Credo che ognuno si rapporti ai materiali in maniera diversa. C’è chi ha bisogno di consultarne moltissimi per avvicinarsi alla verosimiglianza, chi invece decide a monte alcune fonti e segue quelle, chi usa solo le fonti dirette intervistandole e chi invece ha bisogno della distanza dei documenti famigliari per ricostruire. Durante la scrittura penso che alcune cose tra quelle studiate e raccolte poi ci parleranno più delle altre e sarà bene seguirle, non pretendere di mettere tutto nel romanzo, ma ciò che ci appassiona, ciò che ci sembra caratterizzare la storia, renderla viva.
2. Molte persone che vogliono scrivere una storia autobiografica sono frenate dal timore che i loro famigliari, amici, amanti ecc. possano riconoscersi nei personaggi. Come si inventa un personaggio attingendo alle persone reali?

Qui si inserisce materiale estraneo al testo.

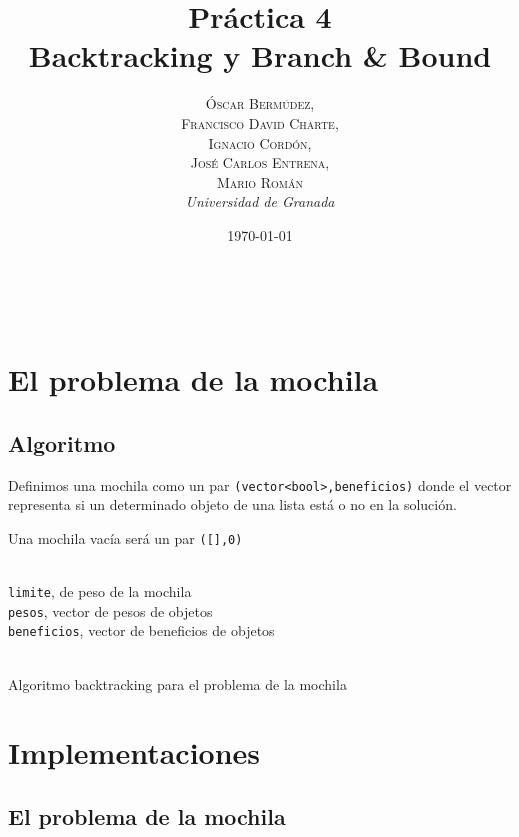 \documentclass[a4paper, 11pt]{article} %
\title{\textbf{Práctica 4}\\ %
Backtracking y Branch \& Bound} %
\author{\textsc{Óscar Bermúdez,\\Francisco David Charte,\\Ignacio Cordón,\\José Carlos Entrena,\\Mario Román} %
\\{\textit{Universidad de Granada}}} %
\date{\today} %
\makeatletter
\let\emptyset\varnothing
\renewcommand{\maketitle}{ %
\begin{flushright} %
{\LARGE\@title} %

\vspace{50pt} %

{\large\@author} %
\\\@date %

\vspace{40pt} %
\end{flushright}
}
\makeatother
\begin{document}
\maketitle %

\renewcommand{\abstractname}{Resumen} %
\begin{abstract}
\end{abstract}
{\parskip=2pt
\tableofcontents
}
\pagebreak


\section{El problema de la mochila}


\subsection{Algoritmo}

Definimos una mochila como un par \texttt{(vector<bool>,beneficios)} donde el vector
representa si un determinado objeto de una lista está o no en la solución.

Una mochila vacía será un par \texttt{([],0)}
\begin{algorithm}[H]
	\begin{algorithmic}[1]
		\REQUIRE \ \\
        	\texttt{limite}, de peso de la mochila \\
        	\texttt{pesos}, vector de pesos de objetos\\
        	\texttt{beneficios}, vector de beneficios de objetos\\\
     	
     	\WHILE{\texttt{posibles\_mochilas}$\neq \emptyset$}
	    \ENDIF
	  \ELSE
	    \ENDIF
	  \ENDIF
     	\ENDWHILE
     	
	\end{algorithmic}
    \caption{Algoritmo backtracking para el problema de la mochila}
    \label{monedas}
\end{algorithm}  

\section{Implementaciones}

\subsection{El problema de la mochila}
    
\end{document}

I calchi si possono fare sia con personaggi storici che con persone viventi o vissute accanto a noi. Un primo criterio per evitare queste sovrapposizioni è cambiare i nomi e le caratteristiche fisiche, quindi mescolare fantasia e realtà al punto da arrivare a definire dei veri e propri personaggi. Per chi ha questi timori consiglio di partire dalle storia di famiglia di chi non c’è più, piuttosto che dalle storie vicine e dei viventi. Bisogna essere consapevoli quando si scrive di persone in vita che anche se noi cercheremo di camuffarle, di nasconderle tra le pagine, loro sapranno ritrovarsi o magari si ritroveranno dove noi non volevamo collocarle. L’autobiografia ha questo rischio e deve essere tenuto in considerazione quando si parla della propria famiglia, soprattutto perché i libri attenuati dalle paure, monchi e che non arrivano al fondo di ciò che narrano, spesso risultano deboli e sbilenchi. Meglio scegliere dall’inizio come si vuole evitare o abbracciare tutto questo.
3. Spesso la narrativa autobiografica presta più attenzione alla psicologia dei personaggi che all’intreccio (o meglio, quest’ultimo è considerato al servizio della prima). Cosa ne pensi?

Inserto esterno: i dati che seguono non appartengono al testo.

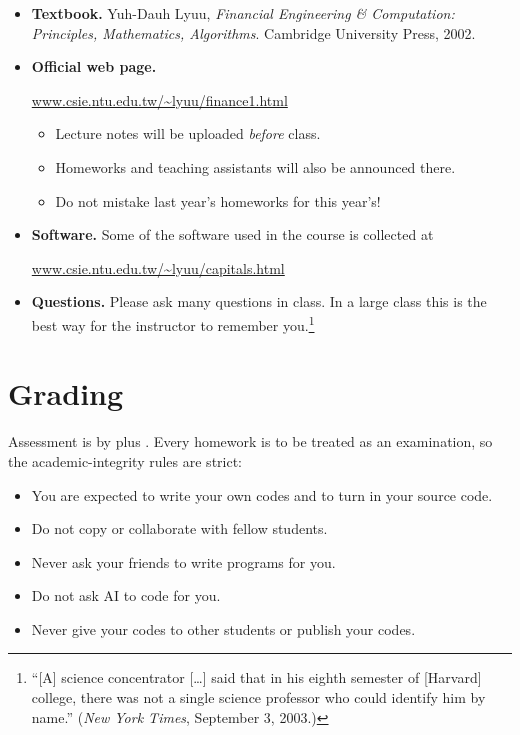 \begin{itemize}[itemsep=0.35em]
	\item \textbf{Textbook.} Yuh-Dauh Lyuu, \emph{Financial Engineering \& Computation: Principles, Mathematics, Algorithms}.
	      Cambridge University Press, 2002.

	\item \textbf{Official web page.}
	      \begin{center}
		      \url{www.csie.ntu.edu.tw/~lyuu/finance1.html}
	      \end{center}
	      \begin{itemize}[nosep]
		      \item Lecture notes will be uploaded \emph{before} class.
		      \item Homeworks and teaching assistants will also be announced there.
		      \item Do not mistake last year's homeworks for this year's!
	      \end{itemize}

	\item \textbf{Software.} Some of the software used in the course is collected at
	      \begin{center}
		      \url{www.csie.ntu.edu.tw/~lyuu/capitals.html}
	      \end{center}

	\item \textbf{Questions.} Please ask many questions in class.
	      In a large class this is the best way for the instructor to remember you.\footnote{``[A] science concentrator [\ldots] said that in his eighth semester of [Harvard] college, there was not a single science professor who could identify him by name.'' (\emph{New York Times}, September 3, 2003.)}
\end{itemize}

\section{Grading}


Assessment is by  plus .
Every homework is to be treated as an examination, so the academic-integrity rules are strict:

\begin{itemize}[nosep]
	\item You are expected to write your own codes and to turn in your source code.
	\item Do not copy or collaborate with fellow students.
	\item Never ask your friends to write programs for you.
	\item Do not ask AI to code for you.
	\item Never give your codes to other students or publish your codes.
\end{itemize}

Credo che quando si parla di romanzo famigliare i personaggi su pagina siano come una costellazione e che siano i legami e le personalità a dover essere ben delineati. L’intreccio però non è detto che debba essere sacrificato, ognuno di noi può sperimentare, scegliere un paio di personaggi principali nella famiglia da approfondire e poi disporre in maniera complessa gli eventi per creare una trama più stratificata. Non credo che una cosa escluda l’altra, anzi, può essere una bella sfida rimescolare le carte del romanzo autobiografico o famigliare per renderlo narrativamente più ardito. Lo stesso vale per il romanzo storico che non penso debba seguire per forza certi criteri, siamo infatti in una fase della letteratura in cui i generi si sono ibridati e sovrapposti e trovare il proprio dosaggio tra trama e psicologia può essere caratterizzante e inusuale, forte dal punto di vista della riconoscibilità.